In the 1741 edition, the end of this last paragraph was abbreviated. After the words new arts and new pleasures, one read only: “For the rest, this idea has not yet been executed, and the author did not follow Newton’s discoveries. In the meantime, it seems to me that any fair-minded person can only praise the effort and genius of whoever seeks to enlarge the career of the arts and nature.” Table of colors and musical tones.

In the 1738 editions, as in that of 1741, after these last words, were the last three paragraphs of chapter xiii. This arrangement is in the 1748 edition.

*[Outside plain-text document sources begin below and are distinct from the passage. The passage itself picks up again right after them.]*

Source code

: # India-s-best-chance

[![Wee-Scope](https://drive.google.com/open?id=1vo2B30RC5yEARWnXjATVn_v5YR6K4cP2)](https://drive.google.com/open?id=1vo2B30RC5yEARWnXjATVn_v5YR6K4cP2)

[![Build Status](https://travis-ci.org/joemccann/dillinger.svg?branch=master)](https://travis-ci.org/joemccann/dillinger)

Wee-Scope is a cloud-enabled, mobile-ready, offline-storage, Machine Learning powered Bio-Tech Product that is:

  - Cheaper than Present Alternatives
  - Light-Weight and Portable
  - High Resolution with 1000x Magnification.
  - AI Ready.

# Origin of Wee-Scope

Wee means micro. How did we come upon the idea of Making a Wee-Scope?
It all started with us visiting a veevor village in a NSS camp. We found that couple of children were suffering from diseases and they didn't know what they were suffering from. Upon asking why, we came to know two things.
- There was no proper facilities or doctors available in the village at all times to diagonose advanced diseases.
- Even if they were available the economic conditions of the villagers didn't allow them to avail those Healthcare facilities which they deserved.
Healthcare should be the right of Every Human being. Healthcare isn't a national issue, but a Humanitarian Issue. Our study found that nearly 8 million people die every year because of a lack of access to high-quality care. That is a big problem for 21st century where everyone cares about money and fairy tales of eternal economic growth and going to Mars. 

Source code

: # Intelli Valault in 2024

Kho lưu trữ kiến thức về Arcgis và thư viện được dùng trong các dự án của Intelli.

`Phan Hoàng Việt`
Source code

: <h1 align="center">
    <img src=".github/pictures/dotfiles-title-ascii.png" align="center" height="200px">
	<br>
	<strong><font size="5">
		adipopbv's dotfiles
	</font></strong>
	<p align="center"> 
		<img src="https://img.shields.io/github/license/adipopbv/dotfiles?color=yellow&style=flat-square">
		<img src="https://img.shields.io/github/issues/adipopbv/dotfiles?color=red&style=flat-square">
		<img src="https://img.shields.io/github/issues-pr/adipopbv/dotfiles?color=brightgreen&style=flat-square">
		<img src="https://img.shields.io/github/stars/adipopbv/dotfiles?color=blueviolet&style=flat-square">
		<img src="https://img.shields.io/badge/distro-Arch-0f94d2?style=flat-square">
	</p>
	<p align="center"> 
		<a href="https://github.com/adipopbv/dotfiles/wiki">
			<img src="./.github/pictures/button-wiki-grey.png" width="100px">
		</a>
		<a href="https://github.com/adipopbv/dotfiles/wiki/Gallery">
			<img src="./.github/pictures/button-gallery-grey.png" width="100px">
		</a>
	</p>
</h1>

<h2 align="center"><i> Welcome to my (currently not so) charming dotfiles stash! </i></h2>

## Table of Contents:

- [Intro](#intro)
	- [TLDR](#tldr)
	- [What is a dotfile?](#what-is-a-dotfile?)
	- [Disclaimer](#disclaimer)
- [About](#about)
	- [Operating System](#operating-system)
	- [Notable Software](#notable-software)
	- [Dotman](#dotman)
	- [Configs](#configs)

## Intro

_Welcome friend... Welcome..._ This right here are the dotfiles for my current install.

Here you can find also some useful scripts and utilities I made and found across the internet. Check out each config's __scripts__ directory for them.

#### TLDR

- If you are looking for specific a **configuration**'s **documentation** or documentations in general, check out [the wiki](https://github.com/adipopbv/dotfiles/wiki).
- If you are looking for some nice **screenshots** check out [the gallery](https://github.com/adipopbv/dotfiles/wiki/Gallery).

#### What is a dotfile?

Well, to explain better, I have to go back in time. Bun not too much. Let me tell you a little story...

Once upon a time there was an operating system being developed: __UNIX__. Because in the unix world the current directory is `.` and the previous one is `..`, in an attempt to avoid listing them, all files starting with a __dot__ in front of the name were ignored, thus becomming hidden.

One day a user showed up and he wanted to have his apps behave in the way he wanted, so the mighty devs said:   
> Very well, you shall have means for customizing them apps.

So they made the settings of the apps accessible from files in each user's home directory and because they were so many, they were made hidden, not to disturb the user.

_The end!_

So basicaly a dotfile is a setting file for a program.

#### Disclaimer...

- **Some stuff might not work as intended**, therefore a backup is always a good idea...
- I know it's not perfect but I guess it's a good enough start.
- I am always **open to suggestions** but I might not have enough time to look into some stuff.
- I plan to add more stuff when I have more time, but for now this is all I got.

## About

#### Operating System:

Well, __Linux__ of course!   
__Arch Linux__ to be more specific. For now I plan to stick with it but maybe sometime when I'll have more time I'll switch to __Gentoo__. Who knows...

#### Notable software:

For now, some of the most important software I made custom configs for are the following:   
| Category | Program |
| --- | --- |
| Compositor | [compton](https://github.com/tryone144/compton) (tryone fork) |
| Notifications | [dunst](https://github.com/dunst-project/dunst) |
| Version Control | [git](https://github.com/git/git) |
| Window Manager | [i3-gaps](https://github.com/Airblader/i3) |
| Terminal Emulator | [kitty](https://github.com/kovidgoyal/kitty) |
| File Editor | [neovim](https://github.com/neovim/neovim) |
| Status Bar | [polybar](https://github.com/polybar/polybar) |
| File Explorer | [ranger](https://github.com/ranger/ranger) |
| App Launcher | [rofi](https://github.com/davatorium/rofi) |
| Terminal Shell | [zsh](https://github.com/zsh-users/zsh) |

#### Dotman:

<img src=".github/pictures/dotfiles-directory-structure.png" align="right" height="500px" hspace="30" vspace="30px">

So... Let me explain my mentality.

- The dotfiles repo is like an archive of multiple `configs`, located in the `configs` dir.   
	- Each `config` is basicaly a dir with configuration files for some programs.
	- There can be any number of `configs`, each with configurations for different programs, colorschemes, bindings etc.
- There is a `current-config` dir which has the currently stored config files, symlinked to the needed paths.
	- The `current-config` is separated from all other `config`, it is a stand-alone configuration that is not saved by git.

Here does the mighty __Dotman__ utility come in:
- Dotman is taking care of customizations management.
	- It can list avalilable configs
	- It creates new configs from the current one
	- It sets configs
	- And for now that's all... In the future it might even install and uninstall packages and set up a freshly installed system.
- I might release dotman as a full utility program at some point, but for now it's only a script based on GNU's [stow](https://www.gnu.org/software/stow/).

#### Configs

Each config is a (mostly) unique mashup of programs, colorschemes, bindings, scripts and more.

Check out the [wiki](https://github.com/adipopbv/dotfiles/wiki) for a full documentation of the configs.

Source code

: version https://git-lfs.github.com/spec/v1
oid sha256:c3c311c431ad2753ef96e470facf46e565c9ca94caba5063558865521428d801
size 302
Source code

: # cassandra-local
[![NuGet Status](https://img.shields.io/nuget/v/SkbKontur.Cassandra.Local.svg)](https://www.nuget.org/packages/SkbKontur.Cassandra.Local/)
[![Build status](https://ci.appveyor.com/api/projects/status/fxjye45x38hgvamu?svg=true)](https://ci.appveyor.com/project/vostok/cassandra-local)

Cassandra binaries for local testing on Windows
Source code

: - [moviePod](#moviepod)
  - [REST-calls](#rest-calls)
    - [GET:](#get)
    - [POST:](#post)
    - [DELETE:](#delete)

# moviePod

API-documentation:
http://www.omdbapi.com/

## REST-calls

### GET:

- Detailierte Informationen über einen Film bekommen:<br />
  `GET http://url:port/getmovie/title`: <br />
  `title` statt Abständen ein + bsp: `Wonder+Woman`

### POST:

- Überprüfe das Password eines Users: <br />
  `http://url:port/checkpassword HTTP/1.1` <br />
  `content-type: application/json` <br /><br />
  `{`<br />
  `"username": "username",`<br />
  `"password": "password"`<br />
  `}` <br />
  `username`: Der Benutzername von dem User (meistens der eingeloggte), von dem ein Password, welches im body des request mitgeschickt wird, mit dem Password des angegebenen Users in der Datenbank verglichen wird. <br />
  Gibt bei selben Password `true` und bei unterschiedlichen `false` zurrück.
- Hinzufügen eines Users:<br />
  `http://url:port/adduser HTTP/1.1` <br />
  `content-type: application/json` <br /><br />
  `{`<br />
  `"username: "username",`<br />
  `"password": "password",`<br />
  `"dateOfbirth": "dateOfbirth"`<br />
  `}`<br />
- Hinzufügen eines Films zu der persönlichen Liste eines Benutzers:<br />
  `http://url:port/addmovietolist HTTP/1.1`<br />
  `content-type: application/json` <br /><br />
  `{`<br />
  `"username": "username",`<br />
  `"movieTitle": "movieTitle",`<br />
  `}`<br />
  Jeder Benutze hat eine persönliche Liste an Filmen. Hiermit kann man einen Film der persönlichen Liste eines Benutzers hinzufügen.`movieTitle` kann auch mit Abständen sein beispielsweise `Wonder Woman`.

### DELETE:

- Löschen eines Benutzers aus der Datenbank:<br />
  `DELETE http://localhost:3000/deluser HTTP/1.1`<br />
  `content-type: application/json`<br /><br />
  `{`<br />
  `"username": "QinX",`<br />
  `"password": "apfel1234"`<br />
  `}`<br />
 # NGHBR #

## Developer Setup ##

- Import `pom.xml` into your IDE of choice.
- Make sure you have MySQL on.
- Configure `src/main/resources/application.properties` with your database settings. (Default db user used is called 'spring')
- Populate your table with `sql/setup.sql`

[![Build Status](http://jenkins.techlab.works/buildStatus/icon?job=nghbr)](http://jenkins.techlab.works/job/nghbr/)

It is Father Castel whom Voltaire designates here by the words ingenious philosopher, and whom he calls Euclid-Castel in his letter to Thieriot, of November 18, 1736. But in the letter of March 22, 1738, it is Zoile-Castel; in that to Rameau, of March 1738, it is the Don Quixote of mathematics;

In the letter to Maupertuis, of June 15, 1738, he disavows the praise he had given to Father Castel, and which he nevertheless still allowed to remain in 1741. (B.)